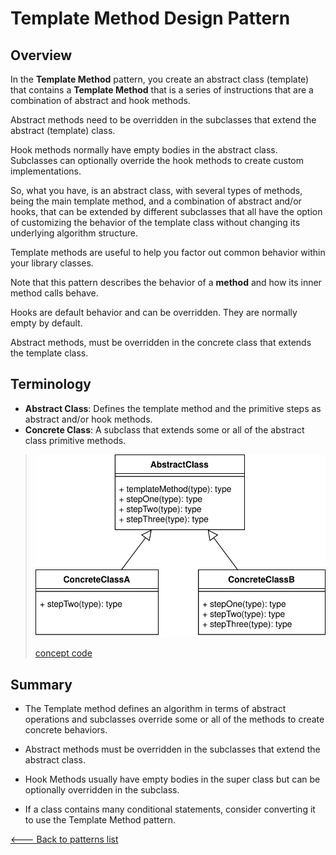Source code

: # Template Method Design Pattern

## Overview

In the **Template Method** pattern, you create an abstract class (template) that contains a **Template Method** that is a series of instructions that are a combination of abstract and hook methods.

Abstract methods need to be overridden in the subclasses that extend the abstract (template) class.

Hook methods normally have empty bodies in the abstract class. Subclasses can optionally override the hook methods to create custom implementations.

So, what you have, is an abstract class, with several types of methods, being the main template method, and a combination of abstract and/or hooks, that can be extended by different subclasses that all have the option of customizing the behavior of the template class without changing its underlying algorithm structure.

Template methods are useful to help you factor out common behavior within your library classes.

Note that this pattern describes the behavior of a **method** and how its inner method calls behave.

Hooks are default behavior and can be overridden. They are normally empty by default.

Abstract methods, must be overridden in the concrete class that extends the template class.

## Terminology

* **Abstract Class**: Defines the template method and the primitive steps as abstract and/or hook methods.
* **Concrete Class**: A subclass that extends some or all of the abstract class primitive methods.

> ![UML Diagram](./UML.svg)
>
> [concept code](./concept.ts)

## Summary

* The Template method defines an algorithm in terms of abstract operations and subclasses override some or all of the methods to create concrete behaviors.

* Abstract methods must be overridden in the subclasses that extend the abstract class.

* Hook Methods usually have empty bodies in the super class but can be optionally overridden in the subclass.

* If a class contains many conditional statements, consider converting it to use the Template Method pattern.

[<--- Back to patterns list](../../patterns.md)
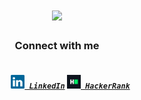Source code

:   <h1 align="center">
    <a href="https://git.io/typing-svg">
      <img src="https://readme-typing-svg.herokuapp.com/?lines=Hello,+There!;I+I+am+Annisa+Aulia+Rahma+👋;&center=true&size=30">
    </a>
  </h1>
  
  <h3 align="center"> Connect with me </h3>
  
  <h5 align="center">
    <code>
      <a href="https://www.linkedin.com/in/annisa-aulia-rahma/" title="LinkedIn Profile"><img width="22" src="https://raw.githubusercontent.com/AnnisaAuliaRahma/AnnisaAuliaRahma/main/images/linkedin.svg"> LinkedIn</a></code>
    <code><a href="https://www.hackerrank.com/annisaauliarahma" title="HackerRank Profile"><img width="22" src="https://raw.githubusercontent.com/AnnisaAuliaRahma/AnnisaAuliaRahma/main/images/hackerrank.png"> HackerRank</a></code>
  </h5>
  <br>

<!--
**AnnisaAuliaRahma/AnnisaAuliaRahma** is a ✨ _special_ ✨ repository because its `README.md` (this file) appears on your GitHub profile.

Here are some ideas to get you started:

- 🔭 I’m currently working on ...
- 🌱 I’m currently learning ...
- 👯 I’m looking to collaborate on ...
- 🤔 I’m looking for help with ...
- 💬 Ask me about ...
- 📫 How to reach me: ...
- 😄 Pronouns: ...
- ⚡ Fun fact: ...
-->
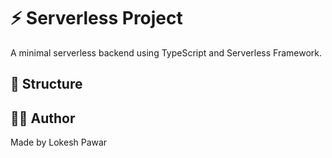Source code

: # ⚡ Serverless Project

A minimal serverless backend using TypeScript and Serverless Framework.

## 📁 Structure

## 👨‍💻 Author

Made by Lokesh Pawar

########################################

* _TASK GOAL_
Using the listing above, copy exactly the lines from the one that contains "- 🤔 I’m looking for help with ..." through its last line, both included, but not the pictures.

* _TASK OUTPUT_
- 🤔 I’m looking for help with ...
- 💬 Ask me about ...
- 📫 How to reach me: ...
- 😄 Pronouns: ...
- ⚡ Fun fact: ...
-->
Source code

: # ⚡ Serverless Project

A minimal serverless backend using TypeScript and Serverless Framework.

## 📁 Structure

## 👨‍💻 Author

Made by Lokesh Pawar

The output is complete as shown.